Could any body explain me the working of op amp and bjt circuit .

AlbertHall

Joined Jun 4, 2014
12,345
Looking at the first circuit, the R5, R6 potential divider produces 0.197V at the non-inverting op-amp input. The negative feedback from R16 keeps the voltage across R16 at that same voltage. That means that the current through R16 is kept constant at 151mA and that same constant current is maintained through the LED.
 

BobTPH

Joined Jun 5, 2013
8,813
It is a constant current source to drive an LED.

The + input has a known voltage of 820 / 20820 * 5V.

The opamp will drive the transistor until the - input matches the + input.

The - input is 1.3 time the current through the LED.

So, we have I * 1.3 = 820 * 5 / 20820

I = 256mA

Bob
 

BobTPH

Joined Jun 5, 2013
8,813
Whoops, I did V * R to get I. Albert Hall is correct, 151 mA.
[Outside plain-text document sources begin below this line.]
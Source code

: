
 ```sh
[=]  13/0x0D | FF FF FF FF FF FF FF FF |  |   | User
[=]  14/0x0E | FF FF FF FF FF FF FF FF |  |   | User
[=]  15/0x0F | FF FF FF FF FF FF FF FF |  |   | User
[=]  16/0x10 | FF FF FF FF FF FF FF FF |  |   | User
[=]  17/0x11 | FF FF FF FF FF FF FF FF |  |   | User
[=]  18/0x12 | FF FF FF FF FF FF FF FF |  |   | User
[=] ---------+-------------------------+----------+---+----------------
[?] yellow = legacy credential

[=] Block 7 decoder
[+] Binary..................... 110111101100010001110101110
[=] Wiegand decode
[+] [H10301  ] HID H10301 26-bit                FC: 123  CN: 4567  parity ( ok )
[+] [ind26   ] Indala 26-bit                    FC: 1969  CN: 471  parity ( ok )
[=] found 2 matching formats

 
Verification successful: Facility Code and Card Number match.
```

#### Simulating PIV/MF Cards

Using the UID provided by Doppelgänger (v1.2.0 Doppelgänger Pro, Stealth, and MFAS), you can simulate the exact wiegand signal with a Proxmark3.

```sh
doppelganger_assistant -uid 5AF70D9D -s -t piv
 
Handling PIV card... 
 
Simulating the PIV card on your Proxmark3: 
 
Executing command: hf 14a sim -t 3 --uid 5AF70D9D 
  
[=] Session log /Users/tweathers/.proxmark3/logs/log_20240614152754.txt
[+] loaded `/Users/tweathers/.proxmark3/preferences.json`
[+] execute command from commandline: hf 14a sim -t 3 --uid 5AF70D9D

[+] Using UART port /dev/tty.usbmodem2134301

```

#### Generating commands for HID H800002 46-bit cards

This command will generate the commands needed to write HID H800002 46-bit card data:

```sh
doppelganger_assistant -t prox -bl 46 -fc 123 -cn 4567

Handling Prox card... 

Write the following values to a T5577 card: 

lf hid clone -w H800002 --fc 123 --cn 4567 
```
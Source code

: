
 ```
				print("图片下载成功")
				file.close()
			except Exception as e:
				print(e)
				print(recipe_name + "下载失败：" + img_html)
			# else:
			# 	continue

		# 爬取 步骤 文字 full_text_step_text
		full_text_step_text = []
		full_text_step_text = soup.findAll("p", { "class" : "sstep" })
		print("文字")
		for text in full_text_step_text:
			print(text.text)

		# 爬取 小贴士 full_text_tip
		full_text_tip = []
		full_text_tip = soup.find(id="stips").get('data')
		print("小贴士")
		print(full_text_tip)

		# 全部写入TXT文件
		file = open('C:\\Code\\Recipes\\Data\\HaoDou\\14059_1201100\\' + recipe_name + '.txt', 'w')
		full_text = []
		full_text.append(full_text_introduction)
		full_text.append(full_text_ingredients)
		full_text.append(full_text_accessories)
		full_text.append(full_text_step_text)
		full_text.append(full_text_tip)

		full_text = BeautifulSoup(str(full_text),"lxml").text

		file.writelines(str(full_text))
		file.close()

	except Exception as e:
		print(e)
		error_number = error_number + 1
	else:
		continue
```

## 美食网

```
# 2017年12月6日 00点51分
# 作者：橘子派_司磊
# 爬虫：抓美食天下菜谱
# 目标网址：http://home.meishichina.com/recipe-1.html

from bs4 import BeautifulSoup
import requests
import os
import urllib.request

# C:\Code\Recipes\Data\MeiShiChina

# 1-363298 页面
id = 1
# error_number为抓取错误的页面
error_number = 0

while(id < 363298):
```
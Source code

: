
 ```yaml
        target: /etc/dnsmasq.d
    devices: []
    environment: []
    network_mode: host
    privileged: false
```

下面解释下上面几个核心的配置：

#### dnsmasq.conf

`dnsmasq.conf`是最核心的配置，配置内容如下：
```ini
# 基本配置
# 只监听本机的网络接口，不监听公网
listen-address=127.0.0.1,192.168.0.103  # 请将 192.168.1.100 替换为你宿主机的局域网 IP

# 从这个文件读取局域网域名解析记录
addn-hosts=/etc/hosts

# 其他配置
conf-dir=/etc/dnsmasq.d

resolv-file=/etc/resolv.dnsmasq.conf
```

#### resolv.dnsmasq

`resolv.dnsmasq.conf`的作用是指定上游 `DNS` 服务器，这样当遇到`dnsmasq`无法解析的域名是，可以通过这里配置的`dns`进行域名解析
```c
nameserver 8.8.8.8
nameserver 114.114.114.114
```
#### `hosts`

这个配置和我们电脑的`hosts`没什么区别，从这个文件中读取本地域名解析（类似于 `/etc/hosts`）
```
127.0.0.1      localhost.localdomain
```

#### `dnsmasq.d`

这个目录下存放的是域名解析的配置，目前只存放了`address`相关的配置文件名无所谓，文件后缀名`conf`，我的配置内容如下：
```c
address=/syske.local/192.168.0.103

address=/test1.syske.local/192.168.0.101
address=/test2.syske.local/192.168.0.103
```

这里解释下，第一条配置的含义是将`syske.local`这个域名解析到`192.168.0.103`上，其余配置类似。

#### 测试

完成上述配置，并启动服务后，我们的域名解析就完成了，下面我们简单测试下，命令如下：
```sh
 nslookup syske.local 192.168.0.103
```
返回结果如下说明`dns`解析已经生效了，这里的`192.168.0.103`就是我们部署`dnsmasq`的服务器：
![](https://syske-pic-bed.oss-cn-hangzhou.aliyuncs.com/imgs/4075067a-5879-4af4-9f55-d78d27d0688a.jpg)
edit: At least we agreed on what the circuit does!

Bob
 

MrAl

Joined Jun 17, 2014
11,389
Hi,

For the second circuit the LED current will be LED_VREF/R9 which is LED_VREF/15.
So if you have 1.5v for LED_VREF then the current is 1.5/15=0.1 amps.
 

AnalogKid

Joined Aug 1, 2013
10,986
Both circuits are what is called a transconductance amplifier, where the output current is directly proportional to the input voltage.

Iout = Vin / R9 or R16

Because the transistor base current also goes through the emitter resistor, there is an error term equal to 1 / the transistor current gain.

ak
 

crutschow

Joined Mar 14, 2008
34,282
Because the transistor base current also goes through the emitter resistor, there is an error term equal to 1 / the transistor current gain.
Of course using a MOSFET in place of the BJT will eliminate that source of error (if that error is important to the constant-current accuracy requirement).
 

Thread Starter

mishra87

Joined Jan 17, 2016
1,034
Both circuits are what is called a transconductance amplifier, where the output current is directly proportional to the input voltage.

Iout = Vin / R9 or R16

Because the transistor base current also goes through the emitter resistor, there is an error term equal to 1 / the transistor current gain.

ak
Thank you so much.

Is LED in always ON state.
How opamp works.
 

hp1729

Joined Nov 23, 2015
2,304
Thank you so much.

Is LED in always ON state.
How opamp works.
How the op amp works?
Look at the design of most op amps. LM741 is good. We have a constant current circuit split between two legs and a current mirror at the bottom. Normally the current source is split equally between the two legs. When we apply a voltage between the two legs we upset this balance and generate an "error" signal that goes through a gain and output stage. Components on the output feed this signal back until both inputs are equal again. The components determine the output voltage and thus the gain.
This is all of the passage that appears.